Work instruction | Look for the string "best" in the listing below, then copy every line that has it.

Given data |

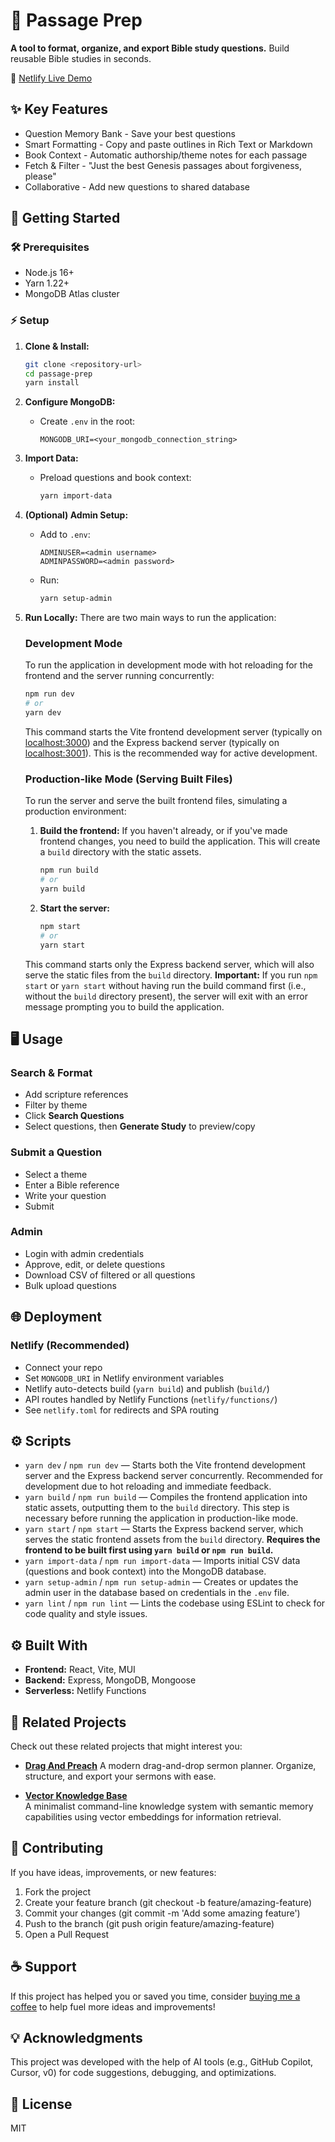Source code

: # 📖 Passage Prep

**A tool to format, organize, and export Bible study questions.**
Build reusable Bible studies in seconds.

🚀 [Netlify Live Demo](https://passage-prep.netlify.app/)

## ✨ Key Features
- Question Memory Bank - Save your best questions
- Smart Formatting - Copy and paste outlines in Rich Text or Markdown
- Book Context - Automatic authorship/theme notes for each passage
- Fetch & Filter - "Just the best Genesis passages about forgiveness, please"
- Collaborative - Add new questions to shared database

## 🚀 Getting Started

### 🛠️ Prerequisites
- Node.js 16+
- Yarn 1.22+
- MongoDB Atlas cluster

### ⚡ Setup
1. **Clone & Install:**
   ```bash
   git clone <repository-url>
   cd passage-prep
   yarn install
   ```
2. **Configure MongoDB:**
   - Create `.env` in the root:
     ```
     MONGODB_URI=<your_mongodb_connection_string>
     ```
3. **Import Data:**
   - Preload questions and book context:
     ```bash
     yarn import-data
     ```
4. **(Optional) Admin Setup:**
   - Add to `.env`:
     ```
     ADMINUSER=<admin username>
     ADMINPASSWORD=<admin password>
     ```
   - Run:
     ```bash
     yarn setup-admin
     ```
5. **Run Locally:**
   There are two main ways to run the application:

   ### Development Mode
   To run the application in development mode with hot reloading for the frontend and the server running concurrently:
   ```bash
   npm run dev
   # or
   yarn dev
   ```
   This command starts the Vite frontend development server (typically on [localhost:3000](http://localhost:3000)) and the Express backend server (typically on [localhost:3001](http://localhost:3001)). This is the recommended way for active development.

   ### Production-like Mode (Serving Built Files)
   To run the server and serve the built frontend files, simulating a production environment:
   1.  **Build the frontend:** If you haven't already, or if you've made frontend changes, you need to build the application. This will create a `build` directory with the static assets.
       ```bash
       npm run build
       # or
       yarn build
       ```
   2.  **Start the server:**
       ```bash
       npm start
       # or
       yarn start
       ```
   This command starts only the Express backend server, which will also serve the static files from the `build` directory.
   **Important:** If you run `npm start` or `yarn start` without having run the build command first (i.e., without the `build` directory present), the server will exit with an error message prompting you to build the application.

## 🖥️ Usage

### Search & Format
- Add scripture references
- Filter by theme
- Click **Search Questions**
- Select questions, then **Generate Study** to preview/copy

### Submit a Question
- Select a theme
- Enter a Bible reference
- Write your question
- Submit

### Admin
- Login with admin credentials
- Approve, edit, or delete questions
- Download CSV of filtered or all questions
- Bulk upload questions

## 🌐 Deployment

### Netlify (Recommended)
- Connect your repo
- Set `MONGODB_URI` in Netlify environment variables
- Netlify auto-detects build (`yarn build`) and publish (`build/`)
- API routes handled by Netlify Functions (`netlify/functions/`)
- See `netlify.toml` for redirects and SPA routing

## ⚙️ Scripts
- `yarn dev` / `npm run dev` — Starts both the Vite frontend development server and the Express backend server concurrently. Recommended for development due to hot reloading and immediate feedback.
- `yarn build` / `npm run build` — Compiles the frontend application into static assets, outputting them to the `build` directory. This step is necessary before running the application in production-like mode.
- `yarn start` / `npm start` — Starts the Express backend server, which serves the static frontend assets from the `build` directory. **Requires the frontend to be built first using `yarn build` or `npm run build`.**
- `yarn import-data` / `npm run import-data` — Imports initial CSV data (questions and book context) into the MongoDB database.
- `yarn setup-admin` / `npm run setup-admin` — Creates or updates the admin user in the database based on credentials in the `.env` file.
- `yarn lint` / `npm run lint` — Lints the codebase using ESLint to check for code quality and style issues.

## ⚙️ Built With
- **Frontend:** React, Vite, MUI
- **Backend:** Express, MongoDB, Mongoose
- **Serverless:** Netlify Functions

## 🔗 Related Projects
Check out these related projects that might interest you:
- **[Drag And Preach](https://github.com/allemandi/drag-and-preach)**
  A modern drag-and-drop sermon planner. Organize, structure, and export your sermons with ease.

- **[Vector Knowledge Base](https://github.com/allemandi/vector-knowledge-base)**  
  A minimalist command-line knowledge system with semantic memory capabilities using vector embeddings for information retrieval.


## 🤝 Contributing
If you have ideas, improvements, or new features:

1. Fork the project
2. Create your feature branch (git checkout -b feature/amazing-feature)
3. Commit your changes (git commit -m 'Add some amazing feature')
4. Push to the branch (git push origin feature/amazing-feature)
5. Open a Pull Request

## ☕ Support
If this project has helped you or saved you time, consider [buying me a coffee](https://www.buymeacoffee.com/allemandi) to help fuel more ideas and improvements!

## 💡 Acknowledgments
This project was developed with the help of AI tools (e.g., GitHub Copilot, Cursor, v0) for code suggestions, debugging, and optimizations.

## 📄 License
MIT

Task result |
- Question Memory Bank - Save your best questions
- Fetch & Filter - "Just the best Genesis passages about forgiveness, please"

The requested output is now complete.